- **What to do**:
Nothing in the records may change when you print them out again.

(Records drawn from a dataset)
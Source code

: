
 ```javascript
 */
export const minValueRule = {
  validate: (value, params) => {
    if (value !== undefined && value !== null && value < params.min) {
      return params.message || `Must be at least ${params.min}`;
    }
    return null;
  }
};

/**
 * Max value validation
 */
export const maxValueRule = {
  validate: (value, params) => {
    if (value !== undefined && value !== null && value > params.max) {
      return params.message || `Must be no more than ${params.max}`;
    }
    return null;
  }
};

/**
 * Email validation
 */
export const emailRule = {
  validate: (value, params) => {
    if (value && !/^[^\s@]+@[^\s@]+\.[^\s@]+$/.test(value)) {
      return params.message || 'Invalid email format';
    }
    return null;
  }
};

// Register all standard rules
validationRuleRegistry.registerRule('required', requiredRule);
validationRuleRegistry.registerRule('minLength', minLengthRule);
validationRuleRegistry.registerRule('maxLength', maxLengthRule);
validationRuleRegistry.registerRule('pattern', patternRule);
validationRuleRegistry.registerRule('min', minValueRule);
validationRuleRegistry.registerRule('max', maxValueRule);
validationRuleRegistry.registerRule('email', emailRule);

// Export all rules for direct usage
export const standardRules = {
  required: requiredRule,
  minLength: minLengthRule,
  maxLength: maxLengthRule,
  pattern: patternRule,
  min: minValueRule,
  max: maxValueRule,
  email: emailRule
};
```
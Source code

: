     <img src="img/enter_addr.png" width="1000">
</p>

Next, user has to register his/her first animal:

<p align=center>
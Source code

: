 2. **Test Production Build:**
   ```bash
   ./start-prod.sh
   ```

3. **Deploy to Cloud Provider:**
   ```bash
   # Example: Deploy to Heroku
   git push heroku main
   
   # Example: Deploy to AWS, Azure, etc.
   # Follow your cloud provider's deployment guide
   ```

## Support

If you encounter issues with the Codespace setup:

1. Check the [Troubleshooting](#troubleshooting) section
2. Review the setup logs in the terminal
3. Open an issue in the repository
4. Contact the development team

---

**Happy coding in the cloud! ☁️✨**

- **Result below**:
Source code

:
 ```javascript
 */
export const minValueRule = {
  validate: (value, params) => {
    if (value !== undefined && value !== null && value < params.min) {
      return params.message || `Must be at least ${params.min}`;
    }
    return null;
  }
};

/**
 * Max value validation
 */
export const maxValueRule = {
  validate: (value, params) => {
    if (value !== undefined && value !== null && value > params.max) {
      return params.message || `Must be no more than ${params.max}`;
    }
    return null;
  }
};

/**
 * Email validation
 */
export const emailRule = {
  validate: (value, params) => {
    if (value && !/^[^\s@]+@[^\s@]+\.[^\s@]+$/.test(value)) {
      return params.message || 'Invalid email format';
    }
    return null;
  }
};

// Register all standard rules
validationRuleRegistry.registerRule('required', requiredRule);
validationRuleRegistry.registerRule('minLength', minLengthRule);
validationRuleRegistry.registerRule('maxLength', maxLengthRule);
validationRuleRegistry.registerRule('pattern', patternRule);
validationRuleRegistry.registerRule('min', minValueRule);
validationRuleRegistry.registerRule('max', maxValueRule);
validationRuleRegistry.registerRule('email', emailRule);

// Export all rules for direct usage
export const standardRules = {
  required: requiredRule,
  minLength: minLengthRule,
  maxLength: maxLengthRule,
  pattern: patternRule,
  min: minValueRule,
  max: maxValueRule,
  email: emailRule
};
```
Source code

:     <img src="img/enter_addr.png" width="1000">
</p>

Next, user has to register his/her first animal:

<p align=center>
Source code

: 2. **Test Production Build:**
   ```bash
   ./start-prod.sh
   ```

3. **Deploy to Cloud Provider:**
   ```bash
   # Example: Deploy to Heroku
   git push heroku main
   
   # Example: Deploy to AWS, Azure, etc.
   # Follow your cloud provider's deployment guide
   ```

## Support

If you encounter issues with the Codespace setup:

1. Check the [Troubleshooting](#troubleshooting) section
2. Review the setup logs in the terminal
3. Open an issue in the repository
4. Contact the development team

---

**Happy coding in the cloud! ☁️✨**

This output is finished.